Fourth, as we learned during the crisis, the liquidity failure of a large banking organization can occur very quickly. High quality liquid assets sufficient to provide a 30-day runway before failure for institutions with assets over $250 billion, and a 21-day runway for institutions with assets between $100 billion and $250 billion, seem modest requirements given the risks associated with the failure of institutions of that size.

Finally, it is worth noting that, since the liquidity coverage ratio requirements took effect in January 2015, all of the covered firms have performed well. As the FDIC has documented in its Quarterly Banking Profiles, all of the firms subject to the LCR and the modified LCR have experienced strong growth in net income and loan balances.

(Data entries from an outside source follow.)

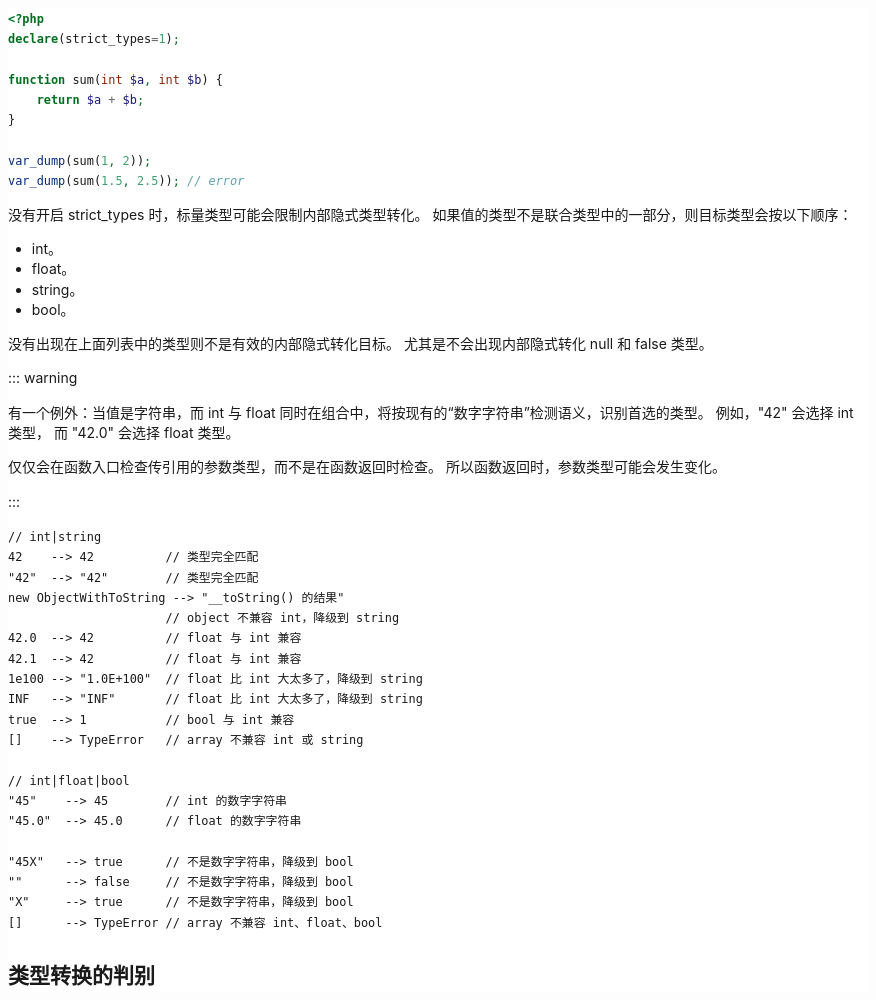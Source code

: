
 ```php
<?php
declare(strict_types=1);

function sum(int $a, int $b) {
    return $a + $b;
}

var_dump(sum(1, 2));
var_dump(sum(1.5, 2.5)); // error
```

没有开启 strict_types 时，标量类型可能会限制内部隐式类型转化。 如果值的类型不是联合类型中的一部分，则目标类型会按以下顺序：

- int。
- float。
- string。
- bool。

没有出现在上面列表中的类型则不是有效的内部隐式转化目标。 尤其是不会出现内部隐式转化 null 和 false 类型。

::: warning

有一个例外：当值是字符串，而 int 与 float 同时在组合中，将按现有的“数字字符串”检测语义，识别首选的类型。 例如，"42" 会选择 int 类型， 而 "42.0" 会选择 float 类型。

仅仅会在函数入口检查传引用的参数类型，而不是在函数返回时检查。 所以函数返回时，参数类型可能会发生变化。

:::

```text
// int|string
42    --> 42          // 类型完全匹配
"42"  --> "42"        // 类型完全匹配
new ObjectWithToString --> "__toString() 的结果"
                      // object 不兼容 int，降级到 string
42.0  --> 42          // float 与 int 兼容
42.1  --> 42          // float 与 int 兼容
1e100 --> "1.0E+100"  // float 比 int 大太多了，降级到 string
INF   --> "INF"       // float 比 int 大太多了，降级到 string
true  --> 1           // bool 与 int 兼容
[]    --> TypeError   // array 不兼容 int 或 string

// int|float|bool
"45"    --> 45        // int 的数字字符串
"45.0"  --> 45.0      // float 的数字字符串

"45X"   --> true      // 不是数字字符串，降级到 bool
""      --> false     // 不是数字字符串，降级到 bool
"X"     --> true      // 不是数字字符串，降级到 bool
[]      --> TypeError // array 不兼容 int、float、bool
```

## 类型转换的判别
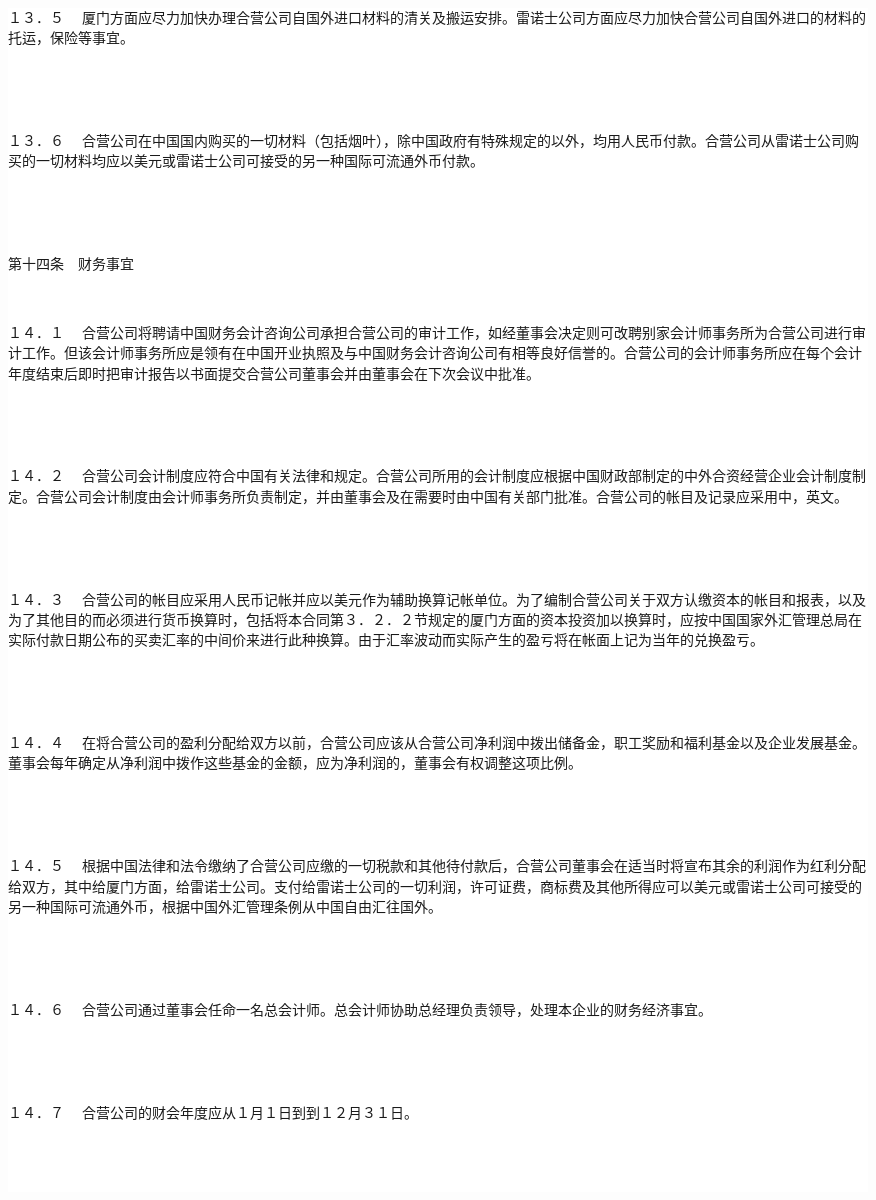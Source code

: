 
１３．５　
厦门方面应尽力加快办理合营公司自国外进口材料的清关及搬运安排。雷诺士公司方面应尽力加快合营公司自国外进口的材料的托运，保险等事宜。

　　

　　

１３．６　
合营公司在中国国内购买的一切材料（包括烟叶），除中国政府有特殊规定的以外，均用人民币付款。合营公司从雷诺士公司购买的一切材料均应以美元或雷诺士公司可接受的另一种国际可流通外币付款。

　　

　　


 第十四条　财务事宜



　　

１４．１　
合营公司将聘请中国财务会计咨询公司承担合营公司的审计工作，如经董事会决定则可改聘别家会计师事务所为合营公司进行审计工作。但该会计师事务所应是领有在中国开业执照及与中国财务会计咨询公司有相等良好信誉的。合营公司的会计师事务所应在每个会计年度结束后即时把审计报告以书面提交合营公司董事会并由董事会在下次会议中批准。

　　

　　

１４．２　
合营公司会计制度应符合中国有关法律和规定。合营公司所用的会计制度应根据中国财政部制定的中外合资经营企业会计制度制定。合营公司会计制度由会计师事务所负责制定，并由董事会及在需要时由中国有关部门批准。合营公司的帐目及记录应采用中，英文。

　　

　　

１４．３　
合营公司的帐目应采用人民币记帐并应以美元作为辅助换算记帐单位。为了编制合营公司关于双方认缴资本的帐目和报表，以及为了其他目的而必须进行货币换算时，包括将本合同第３．２．２节规定的厦门方面的资本投资加以换算时，应按中国国家外汇管理总局在实际付款日期公布的买卖汇率的中间价来进行此种换算。由于汇率波动而实际产生的盈亏将在帐面上记为当年的兑换盈亏。

　　

　　

１４．４　
在将合营公司的盈利分配给双方以前，合营公司应该从合营公司净利润中拨出储备金，职工奖励和福利基金以及企业发展基金。董事会每年确定从净利润中拨作这些基金的金额，应为净利润的，董事会有权调整这项比例。

　　

　　

１４．５　
根据中国法律和法令缴纳了合营公司应缴的一切税款和其他待付款后，合营公司董事会在适当时将宣布其余的利润作为红利分配给双方，其中给厦门方面，给雷诺士公司。支付给雷诺士公司的一切利润，许可证费，商标费及其他所得应可以美元或雷诺士公司可接受的另一种国际可流通外币，根据中国外汇管理条例从中国自由汇往国外。

　　

　　

１４．６　
合营公司通过董事会任命一名总会计师。总会计师协助总经理负责领导，处理本企业的财务经济事宜。

　　

　　

１４．７　
合营公司的财会年度应从１月１日到到１２月３１日。

　　

　　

In conclusion, the adoption of liquidity coverage ratio requirements in 2014 by the federal banking agencies for banking organizations with assets between $100 billion and $700 billion was a response to one of the most significant financial system vulnerabilities and risks to the Deposit Insurance Fund revealed by the crisis. The current requirements are tailored appropriately to the size, complexity, and risk profile of the institutions to which they apply. They provide a crucial prudential safeguard in the event of a rapid liquidity failure by one or more of these large institutions, they have not impeded the strong performance by these institutions since the requirements were adopted, and they have not yet even been tested through a full economic cycle.

I see no reason to weaken these requirements at this time.

1 78 Fed. Reg. 71817 (Nov. 29, 2013)

2 78 Fed. Reg. 71817, 71820

3 78 Fed. Reg. 71817, 71820

4 79 Fed. Reg. 61439 (Oct. 10, 2014)

5 Id. at 61444

6 83 Fed. Reg. 66024, 66028 (Dec. 21, 2018).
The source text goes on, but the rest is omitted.